A partir de amanhã, o Jornal GGN (clique aqui) iniciará uma série de reportagens sobre o caso das adoções de Monte Santo, Bahia, na qual houve uma aliança entre o Estado brasieiro – através da Secretaria Nacional de Direitos Humanos – e da maior rede de televisão do país – a Globo – denunciando a existência de uma quadrilha de tráfico de crianças, envolvendo juiz, advogados e mães afetivas

O Fantástico acaba de passar nova reportagem sobre esse caso.

Como se recorda, nas reportagens iniciais apresentou-se o episódio como se fosse de uma organização criminosa, constituída pelo juiz Vitor Bizerra e mães paulistas que adotaram crianças da região.

A reportagem de hoje foi muito mais cuidadosa.

Nela, o programa informa jamais ter afirmado que as mães eram criminosas. Pela primeira vez, fala da ficha criminal do ex-marido Gerôncio – acusado de estupro e outros crimes. Reconhece que a violência com que as crianças foram tiradas das mães afetivas foi tão grande quanto o que consideraram violência da retirada da mãe biológica.

E remete a responsabilidade pelas acusações ao juiz Luiz de Cappio, à Ministra Maria do Rosário e ao corregedor do CNJ (Conselho Nacional da Justiça).

É relevante anotar que o Fantástico recua na acusação de que as mães integrariam uma quadrilha criminosa. Mas, ouvida pelo GGN, a Ministra Maria do Rosário, da Secretaria Nacional de Direitos Humanos, reiterou a acusação. E o corregedor do CNJ insiste em pré-julgamentos, demonstrando como o tribunal da mídia é influente ante personalidades  sugestionáveis.

Questionada sobre as provas de que dispunha, Maria do Rosário manteve as acusações, na entrevista por telefone. Depois, em Nota Oficial, recuou.

A matéria do Fantástico foi preparada às pressas na 6a feira.

Na 5a, o Jornal GGN enviou o seguinte pedido de esclarecimentos ao programa, acerca das matérias veiculadas:

Conforme conversamos ao telefone, trabalho para o Jornal GGN, o novo projeto do jornalista Luis Nassif, e tenho algumas perguntas sobre a série de matérias sobre adoção de crianças na Bahia, que começou no dia 14 de outubro no Fantástico:

1)         As mães paulistas que adotaram crianças na cidade de Monte Santo, na Bahia, foram apresentadas pelo Fantástico como integrantes de uma quadrilha que traficava crianças (14/10, 21/10, 28/10 e 4/11). Quais as provas levantadas pelo programa de que elas cometeram esse crime?

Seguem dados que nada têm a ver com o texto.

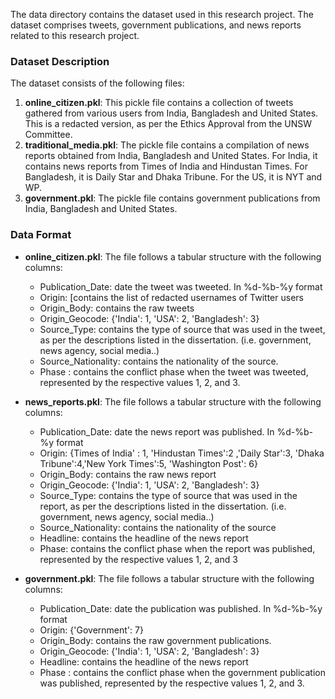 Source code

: The data directory contains the dataset used in this research project. The dataset comprises tweets, government publications, and news reports related to this research project.

### Dataset Description

The dataset consists of the following files:

1. **online_citizen.pkl**: This pickle file contains a collection of tweets gathered from various users from India, Bangladesh and United States. This is a redacted version, as per the Ethics Approval from the UNSW Committee. 
2. **traditional_media.pkl**: The pickle file contains a compilation of news reports obtained from India, Bangladesh and United States. For India, it contains news reports from Times of India and Hindustan Times. For Bangladesh, it is Daily Star and Dhaka Tribune. For the US, it is NYT and WP. 
3. **government.pkl**: The pickle file contains government publications from India, Bangladesh and United States.


### Data Format

- **online_citizen.pkl**: The file follows a tabular structure with the following columns:
  - Publication_Date: date the tweet was tweeted. In %d-%b-%y format
  - Origin: [contains the list of redacted usernames of Twitter users
  - Origin_Body: contains the raw tweets
  - Origin_Geocode: {'India': 1, 'USA': 2, 'Bangladesh': 3}
  - Source_Type: contains the type of source that was used in the tweet, as per the descriptions listed in the dissertation. (i.e. government, news agency, social media..)
  - Source_Nationality: contains the nationality of the source.
  - Phase : contains the conflict phase when the tweet was tweeted, represented by the respective values 1, 2, and 3.


- **news_reports.pkl**: The file follows a tabular structure with the following columns:
  - Publication_Date: date the news report was published. In %d-%b-%y format
  - Origin: {Times of India' : 1, 'Hindustan Times':2 ,'Daily Star':3, 'Dhaka Tribune':4,'New York Times':5, 'Washington Post': 6}
  - Origin_Body: contains the raw news report
  - Origin_Geocode: {'India': 1, 'USA': 2, 'Bangladesh': 3}
  - Source_Type: contains the type of source that was used in the report, as per the descriptions listed in the dissertation. (i.e. government, news agency, social media..)
  - Source_Nationality: contains the nationality of the source
  - Headline: contains the headline of the news report
  - Phase: contains the conflict phase when the report was published, represented by the respective values 1, 2, and 3 


- **government.pkl**: The file follows a tabular structure with the following columns:
  - Publication_Date: date the publication was published. In %d-%b-%y format
  - Origin: {'Government': 7}
  - Origin_Body: contains the raw government publications.
  - Origin_Geocode: {'India': 1, 'USA': 2, 'Bangladesh': 3}
  - Headline: contains the headline of the news report
  - Phase : contains the conflict phase when the government publication was published, represented by the respective values 1, 2, and 3.
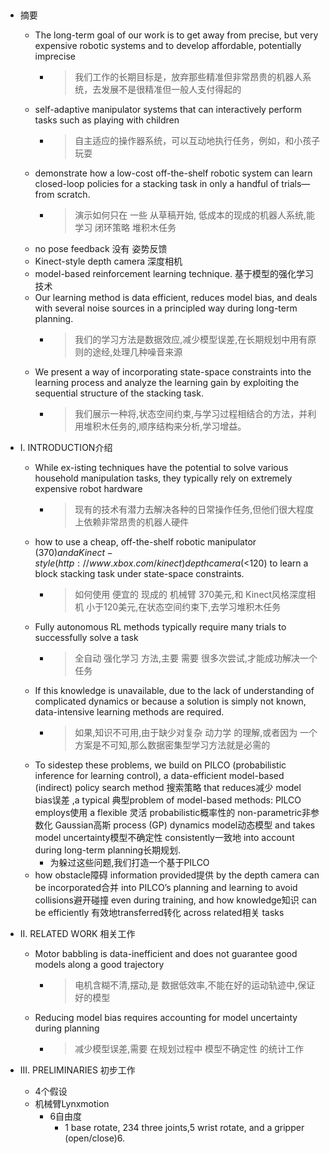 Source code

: ##

- 摘要
    - The long-term goal of our work is to get away from precise, but very expensive robotic systems and to develop affordable, potentially imprecise
        - > 我们工作的长期目标是，放弃那些精准但非常昂贵的机器人系统，去发展不是很精准但一般人支付得起的
    - self-adaptive manipulator systems that can interactively perform tasks such as playing with children
        - > 自主适应的操作器系统，可以互动地执行任务，例如，和小孩子玩耍
     - demonstrate how a low-cost off-the-shelf robotic system can learn closed-loop policies for a stacking task in only a handful of trials—from scratch. 
        - >演示如何只在 一些 从草稿开始, 低成本的现成的机器人系统,能学习 闭环策略 堆积木任务 
     - no pose feedback 没有 姿势反馈  
     - Kinect-style depth camera 深度相机
     - model-based reinforcement learning technique. 基于模型的强化学习技术
     - Our learning method is data efficient, reduces model bias, and deals with several noise sources in a principled way during long-term planning.
        - >我们的学习方法是数据效应,减少模型误差,在长期规划中用有原则的途经,处理几种噪音来源
     - We present a way of incorporating state-space constraints into the learning process and analyze the learning gain by exploiting the sequential structure of the stacking task.
        - >我们展示一种将,状态空间约束,与学习过程相结合的方法，并利用堆积木任务的,顺序结构来分析,学习增益。

- I. INTRODUCTION介绍
    -  While ex-isting techniques have the potential to solve various household manipulation tasks, they typically rely on extremely expensive robot hardware
        - > 现有的技术有潜力去解决各种的日常操作任务,但他们很大程度上依赖非常昂贵的机器人硬件
    - how to use a cheap, off-the-shelf robotic manipulator ($370) and a Kinect- style (http://www.xbox.com/kinect) depth camera (<$120) to learn a block stacking task under state-space constraints.
        - > 如何使用 便宜的 现成的 机械臂 370美元,和 Kinect风格深度相机 小于120美元,在状态空间约束下,去学习堆积木任务
    - Fully autonomous RL methods typically require many trials to successfully solve a task
        - > 全自动 强化学习 方法,主要 需要 很多次尝试,才能成功解决一个任务
    - If this knowledge is unavailable, due to the lack of understanding of complicated dynamics or because a solution is simply not known, data-intensive learning methods are required. 
        - > 如果,知识不可用,由于缺少对复杂 动力学 的理解,或者因为 一个方案是不可知,那么数据密集型学习方法就是必需的
    - To sidestep these problems, we build on PILCO (probabilistic inference for learning control), a data-efficient model-based (indirect) policy search method 搜索策略 that reduces减少 model bias误差 ,a typical 典型problem of model-based methods: PILCO employs使用 a flexible 灵活 probabilistic概率性的 non-parametric非参数化  Gaussian高斯 process (GP) dynamics model动态模型 and takes model uncertainty模型不确定性 consistently一致地 into account during long-term planning长期规划. 
       - 为躲过这些问题,我们打造一个基于PILCO
    - how obstacle障碍 information provided提供 by the depth camera can be incorporated合并 into PILCO’s planning and learning to avoid collisions避开碰撞 even during training, and how knowledge知识 can be efficiently 有效地transferred转化 across related相关 tasks
    
- II. RELATED WORK  相关工作  
    - Motor babbling is data-inefficient and does not guarantee good models along a good trajectory
        - >电机含糊不清,摆动,是 数据低效率,不能在好的运动轨迹中,保证好的模型
    - Reducing model bias requires accounting for model uncertainty during planning
        - > 减少模型误差,需要 在规划过程中 模型不确定性 的统计工作
        
- III. PRELIMINARIES 初步工作   
     - 4个假设
     - 机械臂Lynxmotion
        - 6自由度 
            - 1 base rotate, 234 three joints,5 wrist rotate, and a gripper (open/close)6.
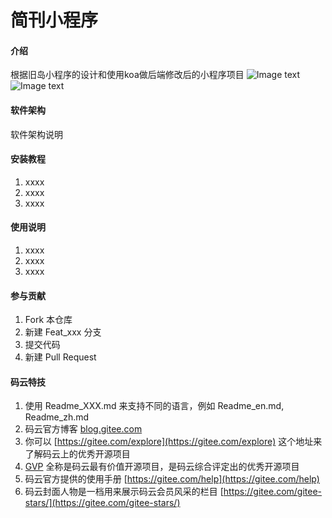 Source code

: # 简刊小程序

#### 介绍
根据旧岛小程序的设计和使用koa做后端修改后的小程序项目
![Image text](https://gitee.com/BruceLluo/img-folder/blob/master/%E7%AE%80%E5%88%8A%E5%BE%AE%E4%BF%A1%E5%B0%8F%E7%A8%8B%E5%BA%8F%E9%A6%96%E9%A1%B5.png)
![Image text](https://gitee.com/BruceLluo/img-folder/blob/master/%E7%AE%80%E5%88%8A%E5%BE%AE%E4%BF%A1%E5%B0%8F%E7%A8%8B%E5%BA%8F%E6%88%91%E7%9A%84%E5%96%9C%E6%AC%A2%E9%A1%B5%E9%9D%A2.png)

#### 软件架构
软件架构说明


#### 安装教程

1.  xxxx
2.  xxxx
3.  xxxx

#### 使用说明

1.  xxxx
2.  xxxx
3.  xxxx

#### 参与贡献

1.  Fork 本仓库
2.  新建 Feat_xxx 分支
3.  提交代码
4.  新建 Pull Request


#### 码云特技

1.  使用 Readme\_XXX.md 来支持不同的语言，例如 Readme\_en.md, Readme\_zh.md
2.  码云官方博客 [blog.gitee.com](https://blog.gitee.com)
3.  你可以 [https://gitee.com/explore](https://gitee.com/explore) 这个地址来了解码云上的优秀开源项目
4.  [GVP](https://gitee.com/gvp) 全称是码云最有价值开源项目，是码云综合评定出的优秀开源项目
5.  码云官方提供的使用手册 [https://gitee.com/help](https://gitee.com/help)
6.  码云封面人物是一档用来展示码云会员风采的栏目 [https://gitee.com/gitee-stars/](https://gitee.com/gitee-stars/)
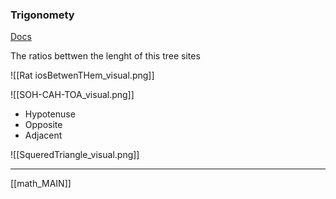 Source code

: ### Trigonomety 

[Docs](https://www.youtube.com/watch?v=mhd9FXYdf4s&t=189s)

The ratios bettwen the lenght of this tree sites 


![[Rat iosBetwenTHem_visual.png]]

![[SOH-CAH-TOA_visual.png]]

- Hypotenuse
- Opposite 
- Adjacent




![[SqueredTriangle_visual.png]]

---
[[math_MAIN]] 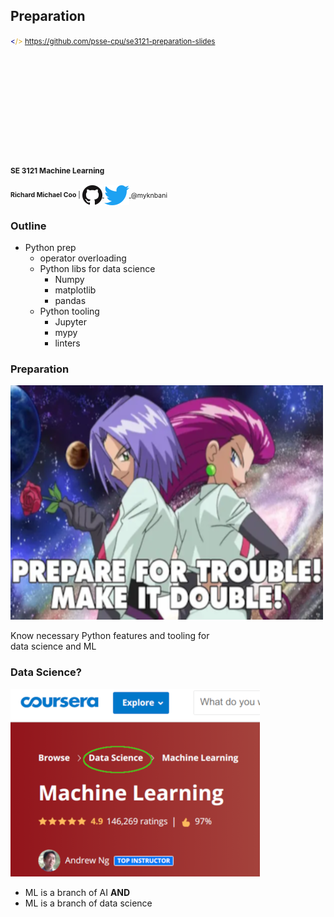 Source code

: Preparation
-----------

<small>
  <span style="color: darkblue;">&lt;</span><span style="color: goldenrod;">/&gt;</span>
  <a href="https://github.com/psse-cpu/se3121-preparation-slides">
    https://github.com/psse-cpu/se3121-preparation-slides
  </a>
</small>

<h4 style="margin-top: 192px; font-size: 0.85em;">
  <span class="course-code">SE 3121</span>
  <span class="course-title">Machine Learning</span>
</h4>

<div style="font-size: 0.75em; margin-top: 16px;">
  <b>Richard Michael Coo</b> |

  <a href="https://github.com/myknbani">
    <img style="vertical-align: middle" src="images/github-32px.png" alt="github logo">
  </a>
  <a href="https://twitter.com/myknbani">
    <img style="vertical-align: middle" src="images/twitter-32px.png" alt="twitterlogo">
  </a>
  <span style="vertical-align: middle">@myknbani</span>
</div>



### Outline

- Python prep
  * operator overloading
  * Python libs for data science
    + Numpy
    + matplotlib
    + pandas
  * Python tooling
    + Jupyter
    + mypy
    + linters



### Preparation

![prepare](images/prepare.png)

Know necessary Python features and tooling for  
data science and ML



### Data Science?

![data science](images/data-science.png)

* ML is a branch of AI **AND**
* ML is a branch of data science 

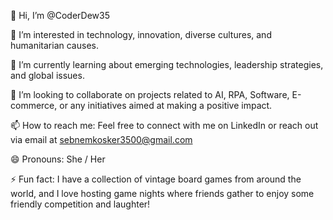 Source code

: 👋 Hi, I’m @CoderDew35

👀 I’m interested in technology, innovation, diverse cultures, and humanitarian causes.

🌱 I’m currently learning about emerging technologies, leadership strategies, and global issues.

💞️ I’m looking to collaborate on projects related to AI, RPA, Software, E-commerce, or any initiatives aimed at making a positive impact.

📫 How to reach me: Feel free to connect with me on LinkedIn or reach out via email at sebnemkosker3500@gmail.com

😄 Pronouns: She / Her

⚡ Fun fact: I have a collection of vintage board games from around the world, and I love hosting game nights where friends gather to enjoy some friendly competition and laughter!

<!---
CoderDew35/CoderDew35 is a ✨ special ✨ repository because its `README.md` (this file) appears on your GitHub profile.
You can click the Preview link to take a look at your changes.
--->
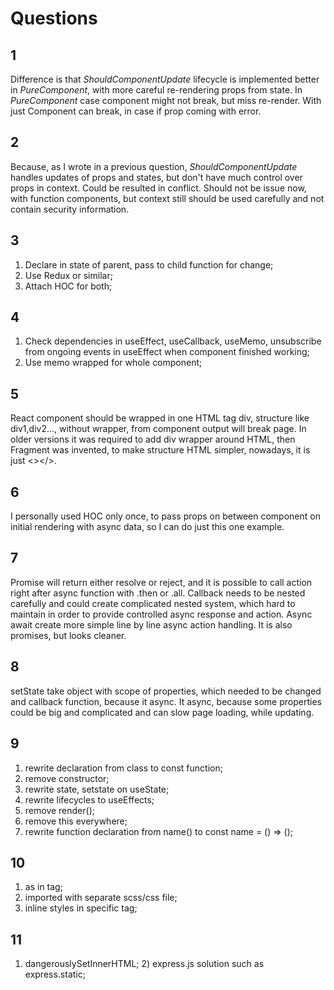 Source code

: # Questions

## 1

Difference is that *ShouldComponentUpdate* lifecycle is implemented better in *PureComponent*, with more careful re-rendering props from state. In *PureComponent* case component might not break, but miss re-render. With just Component can break, in case if prop coming with error. 


## 2

Because, as I wrote in a previous question, *ShouldComponentUpdate* handles updates of props and states, but don't have much control over props in context. Could be resulted in conflict. Should not be issue now, with function components, but context still should be used carefully and not contain security information.


## 3

1) Declare in state of parent, pass to child function for change;
2) Use Redux or similar;
3) Attach HOC for both;
   

## 4

1) Check dependencies in useEffect, useCallback, useMemo, unsubscribe from ongoing events in useEffect when component finished working;
2) Use memo wrapped for whole component;
   

## 5

React component should be wrapped in one HTML tag div, structure like div1,div2..., without wrapper, from component output will break page. In older versions it was required to add div wrapper around HTML, then Fragment was invented, to make structure HTML simpler, nowadays, it is just <></>.


## 6

I personally used HOC only once, to pass props on between component on initial rendering with async data, so I can do just this one example.


## 7

Promise will return either resolve or reject, and it is possible to call action right after async function with .then or .all. Callback needs to be nested carefully and could create complicated nested system, which hard to maintain in order to provide controlled async response and action. Async await create more simple line by line async action handling. It is also promises, but looks cleaner.


## 8

setState take object with scope of properties, which  needed to be changed and callback function, because it async. It async, because some properties could be big and complicated and can slow page loading, while updating.


## 9

1) rewrite declaration from class to const function;
2) remove constructor;
3) rewrite state, setstate on useState;
4) rewrite lifecycles to useEffects;
5) remove render();
6) remove this everywhere;
7) rewrite function declaration from name() to const name = () => ();
   

## 10

1) as in <style> </style> tag;
2) imported with separate scss/css file;
3) inline styles in specific tag;
   

## 11

1) dangerouslySetInnerHTML; 2) express.js solution such as express.static;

2)         Para caracterizar o tráfico, é preciso ficar provado que as pessoas envolvidas receberam ou pagaram dinheiro para dar as crianças em adoção ou para adotar. Quais as provas de pagamento levantadas pelo programa?

3)         As mães denunciadas pelo Fantástico estavam inscritas no Cadastro Nacional de Adoção, algumas já tinham filhos adotados, têm bons antecedentes, vida familiar estável, emprego e garantem não terem pagado nada pelas adoções. O Fantástico chegou a ter acesso a essas informações? Não as considerou relevantes para a reportagem?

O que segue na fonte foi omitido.